Here's Melody being all chill in the waiting area in Logan Airport.

We did have to rush through Toronto, though, to make up for lost time. In Tokyo we were actually a little early, thanks in part by an employee who kindly took it upon himself to escort the cat and assist with her paperwork.

And in the plane from Tokyo to HCM City, Awesomecloud totally crashed.

The hotel is awful about cats - they offered to put Melody in her carrier in the basement - but fortunately a teacher at the school offered to keep her in his apartment with his cat. I went for that. He invited us over to check on her tomorrow. No reports of problems so far.

This morning we had pho for breakfast and then set up to explore the neighborhood of the hotel. We saw busy streets and quiet parks.







And just now we had a nice dinner at a makeshift street restaurant in Bến Thành Market.


Here's my coconut with a straw stuck in it and carefully held mini spring roll.


Tomorrow we have an epic house-hunting schedule, starting at 8:30 AM. That's 8:30 PM the previous day for all you East Coasters reading this. That's right - while you settle in for some prime time TV tonight or some internet surfing before bed, we will be in tomorrow morning already, seeing homes with a realtor in the outer neighborhoods of Ho Chi Minh City. 

And while you all start your day this morning, I'm going to turn in. My Thursday has already nearly ended. Good night!

Saturday, July 19, 2014

3 days

Three days till departure! Are we ready? Hell no. Still way too much stuff to do. Rick is now having doubts about fitting our things into storage, and I'm in charge of so many odds and ends I'm tempted to scoop them all up and bring them all to the dump.

Material acquisition is overrated.

But, the rule is, whatever we get done before we leave is what we get done.  Boarding the plane is like hitting a reset button. We leave our worries behind us... and embrace new worries. Like getting the cat through customs.

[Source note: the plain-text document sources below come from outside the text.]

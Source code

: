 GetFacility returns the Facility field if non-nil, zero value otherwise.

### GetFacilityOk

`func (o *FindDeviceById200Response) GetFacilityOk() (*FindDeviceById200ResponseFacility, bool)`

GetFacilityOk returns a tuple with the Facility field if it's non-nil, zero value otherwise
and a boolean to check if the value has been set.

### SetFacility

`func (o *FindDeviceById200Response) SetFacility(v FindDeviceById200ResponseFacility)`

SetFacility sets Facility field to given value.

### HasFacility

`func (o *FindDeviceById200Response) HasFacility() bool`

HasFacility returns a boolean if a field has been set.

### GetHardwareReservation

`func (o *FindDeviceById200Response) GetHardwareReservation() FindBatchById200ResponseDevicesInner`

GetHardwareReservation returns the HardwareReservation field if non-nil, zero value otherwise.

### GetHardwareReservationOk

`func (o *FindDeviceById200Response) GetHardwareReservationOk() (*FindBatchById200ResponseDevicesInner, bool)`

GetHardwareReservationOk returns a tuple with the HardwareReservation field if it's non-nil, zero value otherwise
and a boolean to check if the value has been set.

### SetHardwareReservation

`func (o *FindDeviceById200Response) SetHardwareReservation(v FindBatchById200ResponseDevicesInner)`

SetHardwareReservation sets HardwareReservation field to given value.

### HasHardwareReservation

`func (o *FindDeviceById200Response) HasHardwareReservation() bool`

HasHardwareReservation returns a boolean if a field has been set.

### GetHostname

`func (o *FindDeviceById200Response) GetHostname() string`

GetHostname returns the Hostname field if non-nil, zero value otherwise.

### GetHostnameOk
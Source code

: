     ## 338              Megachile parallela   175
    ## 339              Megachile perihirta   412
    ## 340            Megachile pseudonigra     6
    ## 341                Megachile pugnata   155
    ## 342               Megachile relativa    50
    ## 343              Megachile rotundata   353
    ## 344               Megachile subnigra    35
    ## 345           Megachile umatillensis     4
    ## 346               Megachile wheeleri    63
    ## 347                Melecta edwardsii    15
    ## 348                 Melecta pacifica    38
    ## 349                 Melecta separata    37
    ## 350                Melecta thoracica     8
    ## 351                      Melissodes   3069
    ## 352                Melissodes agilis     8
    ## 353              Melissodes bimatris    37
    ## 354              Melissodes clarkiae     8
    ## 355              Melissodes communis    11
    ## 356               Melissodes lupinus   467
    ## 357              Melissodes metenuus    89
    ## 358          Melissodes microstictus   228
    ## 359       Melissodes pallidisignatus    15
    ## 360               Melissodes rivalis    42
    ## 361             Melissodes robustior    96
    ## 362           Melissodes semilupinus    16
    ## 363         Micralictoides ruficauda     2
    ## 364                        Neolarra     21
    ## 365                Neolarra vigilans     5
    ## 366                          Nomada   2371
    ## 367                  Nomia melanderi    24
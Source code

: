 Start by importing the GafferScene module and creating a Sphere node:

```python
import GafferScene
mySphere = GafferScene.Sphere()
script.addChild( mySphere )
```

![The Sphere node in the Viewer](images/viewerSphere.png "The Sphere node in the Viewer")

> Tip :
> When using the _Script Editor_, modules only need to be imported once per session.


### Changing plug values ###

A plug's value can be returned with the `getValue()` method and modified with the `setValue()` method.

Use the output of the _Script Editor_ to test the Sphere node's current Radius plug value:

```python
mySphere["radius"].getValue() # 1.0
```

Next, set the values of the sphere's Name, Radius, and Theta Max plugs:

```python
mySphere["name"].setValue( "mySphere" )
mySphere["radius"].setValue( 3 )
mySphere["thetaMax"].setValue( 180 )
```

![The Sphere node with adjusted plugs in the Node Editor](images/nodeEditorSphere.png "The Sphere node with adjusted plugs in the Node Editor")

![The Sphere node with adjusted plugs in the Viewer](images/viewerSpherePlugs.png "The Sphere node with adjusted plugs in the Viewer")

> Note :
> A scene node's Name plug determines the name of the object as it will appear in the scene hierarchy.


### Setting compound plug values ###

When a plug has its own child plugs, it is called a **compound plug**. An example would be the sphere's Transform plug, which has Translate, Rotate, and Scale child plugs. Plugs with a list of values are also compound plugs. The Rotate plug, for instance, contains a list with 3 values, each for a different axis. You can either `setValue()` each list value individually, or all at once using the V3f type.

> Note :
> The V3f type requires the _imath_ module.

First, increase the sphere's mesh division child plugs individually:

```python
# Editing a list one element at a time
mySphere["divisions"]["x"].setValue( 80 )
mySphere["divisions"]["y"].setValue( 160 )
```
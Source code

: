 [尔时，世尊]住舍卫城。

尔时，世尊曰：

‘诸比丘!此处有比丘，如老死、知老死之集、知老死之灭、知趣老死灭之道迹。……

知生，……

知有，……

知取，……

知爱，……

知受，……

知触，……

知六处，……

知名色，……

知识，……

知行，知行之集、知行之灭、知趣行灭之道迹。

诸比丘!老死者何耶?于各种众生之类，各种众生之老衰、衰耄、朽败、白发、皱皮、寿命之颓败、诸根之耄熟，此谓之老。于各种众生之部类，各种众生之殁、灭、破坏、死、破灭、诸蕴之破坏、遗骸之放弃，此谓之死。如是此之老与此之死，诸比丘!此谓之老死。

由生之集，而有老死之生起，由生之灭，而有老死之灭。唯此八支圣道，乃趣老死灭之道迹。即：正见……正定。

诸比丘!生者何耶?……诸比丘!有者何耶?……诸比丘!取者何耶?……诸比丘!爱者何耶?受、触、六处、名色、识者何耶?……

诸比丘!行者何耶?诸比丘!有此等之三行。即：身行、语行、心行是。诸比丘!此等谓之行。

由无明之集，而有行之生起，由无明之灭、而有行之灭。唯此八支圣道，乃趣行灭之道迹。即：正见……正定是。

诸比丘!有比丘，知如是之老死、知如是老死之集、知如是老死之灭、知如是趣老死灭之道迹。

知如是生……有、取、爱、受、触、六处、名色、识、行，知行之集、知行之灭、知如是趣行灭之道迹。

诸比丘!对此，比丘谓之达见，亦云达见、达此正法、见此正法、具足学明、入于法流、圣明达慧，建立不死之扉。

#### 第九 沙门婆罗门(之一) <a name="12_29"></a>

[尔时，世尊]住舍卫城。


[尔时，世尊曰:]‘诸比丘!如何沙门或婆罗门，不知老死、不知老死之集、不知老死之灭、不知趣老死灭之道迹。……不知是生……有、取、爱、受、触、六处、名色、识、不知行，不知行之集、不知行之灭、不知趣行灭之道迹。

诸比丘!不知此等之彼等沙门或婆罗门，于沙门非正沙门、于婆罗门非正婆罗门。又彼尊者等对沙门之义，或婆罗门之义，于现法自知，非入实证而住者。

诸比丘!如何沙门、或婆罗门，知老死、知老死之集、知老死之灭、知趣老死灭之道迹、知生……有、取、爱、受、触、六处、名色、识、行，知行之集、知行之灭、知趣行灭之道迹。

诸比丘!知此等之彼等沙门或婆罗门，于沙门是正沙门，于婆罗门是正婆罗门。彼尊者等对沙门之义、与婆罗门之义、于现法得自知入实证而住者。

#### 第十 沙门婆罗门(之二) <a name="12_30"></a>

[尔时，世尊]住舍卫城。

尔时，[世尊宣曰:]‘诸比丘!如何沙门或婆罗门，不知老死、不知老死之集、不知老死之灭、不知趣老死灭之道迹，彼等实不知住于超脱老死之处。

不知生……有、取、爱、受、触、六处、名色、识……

It's nice and cool today. Good! I'm not dying of heat while I work.  Okay, then, back to work.

Thursday, July 17, 2014

Goodbye Ban Lu

It was mostly good timing, I guess. Ban Lu, my cancer-prone cat, finally got diagnosed with the lymphoma we were expecting. We euthanized him last week. We had him for four years - 3.5 years more than we had originally expected.


You were a good man, Ban Lu. We'll miss you.

Wednesday, July 16, 2014

One week

A week till we leave!

Six days, actually, as it's almost midnight as I'm typing this.

Four days to finish getting the house in order and tie up any loose ends we can't do over the internet.

We're bringing one cat, had to euthanize one (cancer) and are leaving the last one with our new tenants.

We haven't been studying the language. Bad, bad, bad. Oh well. I'm sure we'll adapt.

We're not entirely sure what we're getting into. We try to do our research, but it's never quite enough.

One thing I have learned is that the Vietnamese do not ravenously consume dogs. Dogs are a niche cuisine, and there are a lot of ethnic niches in Vietnamese culture. So people can relax a bit and stop trying to shock me with that. I will assume, then, that they are not big on eating cats, either.

Their flagrant disregard for environmental issues is probably true, though.